Thakur Ankita, Mishra Vijay, Jain Sunil K
Department of Biosciences and Bioengineering, Indian Institute of Technology Bombay, Powai, 400076, MH, India.
Sci Pharm. 2011 Jul-Sep;79(3):493-505. doi: 10.3797/scipharm.1105-11. Epub 2011 Jul 5.

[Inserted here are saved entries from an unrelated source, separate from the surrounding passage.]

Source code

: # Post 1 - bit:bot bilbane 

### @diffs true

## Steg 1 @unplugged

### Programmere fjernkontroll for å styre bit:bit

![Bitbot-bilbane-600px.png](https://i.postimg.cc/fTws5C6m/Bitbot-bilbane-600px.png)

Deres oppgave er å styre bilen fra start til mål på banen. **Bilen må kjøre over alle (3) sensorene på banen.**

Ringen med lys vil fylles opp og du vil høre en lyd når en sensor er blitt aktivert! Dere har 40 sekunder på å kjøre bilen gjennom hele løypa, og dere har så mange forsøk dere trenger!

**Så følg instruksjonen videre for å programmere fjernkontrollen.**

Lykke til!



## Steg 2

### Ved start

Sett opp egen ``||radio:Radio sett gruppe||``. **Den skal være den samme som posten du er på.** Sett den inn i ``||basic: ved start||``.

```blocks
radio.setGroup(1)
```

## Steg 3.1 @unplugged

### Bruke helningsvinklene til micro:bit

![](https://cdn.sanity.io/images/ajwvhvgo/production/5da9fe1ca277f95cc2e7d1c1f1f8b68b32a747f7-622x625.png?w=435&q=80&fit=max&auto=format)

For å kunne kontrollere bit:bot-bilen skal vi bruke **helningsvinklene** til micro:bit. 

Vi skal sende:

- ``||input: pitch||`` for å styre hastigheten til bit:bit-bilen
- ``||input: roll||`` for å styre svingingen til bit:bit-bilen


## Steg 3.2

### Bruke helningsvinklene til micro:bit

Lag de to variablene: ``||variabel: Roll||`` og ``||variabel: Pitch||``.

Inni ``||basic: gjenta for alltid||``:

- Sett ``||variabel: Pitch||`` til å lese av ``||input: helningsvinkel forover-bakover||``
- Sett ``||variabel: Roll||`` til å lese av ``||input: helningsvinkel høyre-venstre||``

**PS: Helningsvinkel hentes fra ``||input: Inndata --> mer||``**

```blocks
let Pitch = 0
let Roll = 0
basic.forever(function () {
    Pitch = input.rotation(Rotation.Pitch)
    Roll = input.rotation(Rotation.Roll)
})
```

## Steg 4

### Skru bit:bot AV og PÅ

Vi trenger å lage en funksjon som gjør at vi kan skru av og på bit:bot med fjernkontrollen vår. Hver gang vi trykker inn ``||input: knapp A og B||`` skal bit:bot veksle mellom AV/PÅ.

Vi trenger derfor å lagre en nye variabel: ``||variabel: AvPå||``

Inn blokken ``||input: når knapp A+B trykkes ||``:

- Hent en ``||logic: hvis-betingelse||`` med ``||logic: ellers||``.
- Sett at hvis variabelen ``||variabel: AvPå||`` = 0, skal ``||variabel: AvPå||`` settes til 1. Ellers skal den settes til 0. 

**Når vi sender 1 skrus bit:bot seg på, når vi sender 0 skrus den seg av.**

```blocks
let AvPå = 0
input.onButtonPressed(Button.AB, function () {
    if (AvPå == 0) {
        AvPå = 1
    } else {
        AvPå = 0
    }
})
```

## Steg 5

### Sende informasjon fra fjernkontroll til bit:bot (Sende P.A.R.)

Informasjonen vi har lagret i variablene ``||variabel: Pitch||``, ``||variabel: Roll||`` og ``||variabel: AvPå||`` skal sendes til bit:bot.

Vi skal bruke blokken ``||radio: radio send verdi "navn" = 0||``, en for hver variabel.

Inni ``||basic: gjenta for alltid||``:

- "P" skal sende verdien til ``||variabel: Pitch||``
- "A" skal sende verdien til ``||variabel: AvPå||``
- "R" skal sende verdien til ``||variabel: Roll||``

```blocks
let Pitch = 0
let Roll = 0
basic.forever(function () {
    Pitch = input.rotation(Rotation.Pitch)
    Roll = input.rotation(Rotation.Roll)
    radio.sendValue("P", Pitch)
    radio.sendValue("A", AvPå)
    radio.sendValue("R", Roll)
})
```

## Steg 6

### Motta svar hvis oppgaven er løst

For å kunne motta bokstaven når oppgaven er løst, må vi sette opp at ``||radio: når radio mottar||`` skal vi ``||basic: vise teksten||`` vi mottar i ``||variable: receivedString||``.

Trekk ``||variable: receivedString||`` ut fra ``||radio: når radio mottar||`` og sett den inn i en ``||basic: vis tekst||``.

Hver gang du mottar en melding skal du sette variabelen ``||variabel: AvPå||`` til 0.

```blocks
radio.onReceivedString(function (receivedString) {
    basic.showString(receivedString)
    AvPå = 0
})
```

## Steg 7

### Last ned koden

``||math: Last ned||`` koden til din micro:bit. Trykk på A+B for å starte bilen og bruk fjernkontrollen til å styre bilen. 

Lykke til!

Pathological changes in an organ or tissue may be reflected in proteomic patterns in serum. The early detection of cancer is crucial for successful treatment. Some cancers affect the concentration of certain molecules in the blood, which allows early diagnosis by analyzing the blood mass spectrum. It is possible that exclusive serum proteomic patterns could be used to differentiate cancer samples from non-cancer ones. Several techniques have been developed for the analysis of mass-spectrum curve, and use them for the detection of prostate, ovarian, breast, bladder, pancreatic, kidney, liver, and colon cancers. In present study, we applied data mining to the diagnosis of ovarian cancer and identified the most informative points of the mass-spectrum curve, then used student t-test and neural networks to determine the differences between the curves of cancer patients and healthy people. Two serum SELDI MS data sets were used in this research to identify serum proteomic patterns that distinguish the serum of ovarian cancer cases from non-cancer controls. Statistical testing and genetic algorithm-based methods are used for feature selection respectively. The results showed that (1) data mining techniques can be successfully applied to ovarian cancer detection with a reasonably high performance; (2) the discriminatory features (proteomic patterns) can be very different from one selection method to another.
器官或组织的病理变化可能反映在血清蛋白质组学模式中。癌症的早期检测对于成功治疗至关重要。一些癌症会影响血液中某些分子的浓度,这使得通过分析血液质谱进行早期诊断成为可能。有可能利用独特的血清蛋白质组学模式来区分癌症样本和非癌症样本。已经开发了几种用于分析质谱曲线的技术,并将其用于检测前列腺癌、卵巢癌、乳腺癌、膀胱癌、胰腺癌、肾癌、肝癌和结肠癌。在本研究中,我们将数据挖掘应用于卵巢癌的诊断,识别质谱曲线中最具信息性的点,然后使用学生t检验和神经网络来确定癌症患者和健康人的曲线差异。本研究使用了两个血清表面增强激光解吸电离飞行时间质谱(SELDI MS)数据集来识别区分卵巢癌病例血清和非癌症对照血清的蛋白质组学模式。分别使用统计检验和基于遗传算法的方法进行特征选择。结果表明:(1)数据挖掘技术能够以相当高的性能成功应用于卵巢癌检测;(2)不同选择方法得到的鉴别特征(蛋白质组学模式)可能差异很大。